Unfortunately, the 200,000 COVID-19 deaths and two million cases are just the tip of the iceberg.
Scientists have projected that there will be a second wave and there is a possibility that it will be even worse than the first wave.
Although the cases continue to grow, Americans have tried to adapt the new normal to their lives instead of the other way around. There is nothing normal about having to live with a deadly virus.
This virus already has such great momentum that the future of when everything will go back to normal is unknown.
Moving forward all that we can do is not lose sight that there is still a pandemic ravaging through countries across the globe.
As of lately, many have let their guard down because there has been a slight dip in cases, but it is obviously too early to do so–and this is why.
March 16, the day we were told to not return to campus, there were 872 new cases in the US that day, but on Sept. 22, there were 48,206 new cases.
All the terror and uncertainty was at a high when the first cases began to pop up and spread, but we are now in a whole new ball game.
We should still be discouraging non-social distant activities.
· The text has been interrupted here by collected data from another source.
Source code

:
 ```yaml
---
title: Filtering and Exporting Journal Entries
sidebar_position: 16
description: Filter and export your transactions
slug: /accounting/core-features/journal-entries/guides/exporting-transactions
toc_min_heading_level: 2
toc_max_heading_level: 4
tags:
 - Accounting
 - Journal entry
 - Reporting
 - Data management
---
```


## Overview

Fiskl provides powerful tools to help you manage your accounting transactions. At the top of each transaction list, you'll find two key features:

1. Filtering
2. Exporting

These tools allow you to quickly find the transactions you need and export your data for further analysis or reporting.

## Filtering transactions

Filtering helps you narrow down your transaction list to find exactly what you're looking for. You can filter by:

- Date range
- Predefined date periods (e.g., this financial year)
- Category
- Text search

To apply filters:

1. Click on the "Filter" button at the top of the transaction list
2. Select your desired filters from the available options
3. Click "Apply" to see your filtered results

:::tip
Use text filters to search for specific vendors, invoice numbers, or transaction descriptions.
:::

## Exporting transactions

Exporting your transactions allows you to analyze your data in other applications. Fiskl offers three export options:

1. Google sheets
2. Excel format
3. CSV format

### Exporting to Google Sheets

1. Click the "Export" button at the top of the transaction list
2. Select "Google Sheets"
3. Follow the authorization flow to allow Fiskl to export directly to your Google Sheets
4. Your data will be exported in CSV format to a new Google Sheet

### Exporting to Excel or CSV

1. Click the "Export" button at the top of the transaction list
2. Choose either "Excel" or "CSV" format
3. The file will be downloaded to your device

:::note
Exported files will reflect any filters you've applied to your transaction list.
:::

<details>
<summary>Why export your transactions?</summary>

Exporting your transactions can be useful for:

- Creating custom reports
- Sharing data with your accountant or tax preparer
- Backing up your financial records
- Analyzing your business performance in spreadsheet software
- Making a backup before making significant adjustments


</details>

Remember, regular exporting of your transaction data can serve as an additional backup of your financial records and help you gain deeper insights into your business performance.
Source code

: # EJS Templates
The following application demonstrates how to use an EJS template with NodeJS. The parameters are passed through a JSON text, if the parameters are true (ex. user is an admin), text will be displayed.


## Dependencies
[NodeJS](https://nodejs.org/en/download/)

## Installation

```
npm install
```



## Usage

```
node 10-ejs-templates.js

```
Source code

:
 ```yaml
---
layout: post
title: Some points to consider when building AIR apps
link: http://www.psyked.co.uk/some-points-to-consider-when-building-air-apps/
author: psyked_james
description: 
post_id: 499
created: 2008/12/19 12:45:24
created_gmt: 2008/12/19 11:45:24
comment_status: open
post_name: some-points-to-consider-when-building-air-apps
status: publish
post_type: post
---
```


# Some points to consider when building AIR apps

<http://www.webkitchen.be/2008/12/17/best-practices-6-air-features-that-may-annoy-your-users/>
It is just as dangerous, if not more dangerous than it was when the first few cases started to pop up.
The sooner Americans realize that they are not immune or invincible, the sooner we will be able to get back to a sliver of normalcy.
It has been a long road, but an even longer road is ahead of us if we do not make the necessary changes now.
The changes necessary are not just behavioral changes, but also in our beliefs.
Although freedom and liberty are integral to the patchwork of America, we must see the forest from the trees.
We have to make sacrifices and allow for some of our freedom to be taken away in the name of the greater good.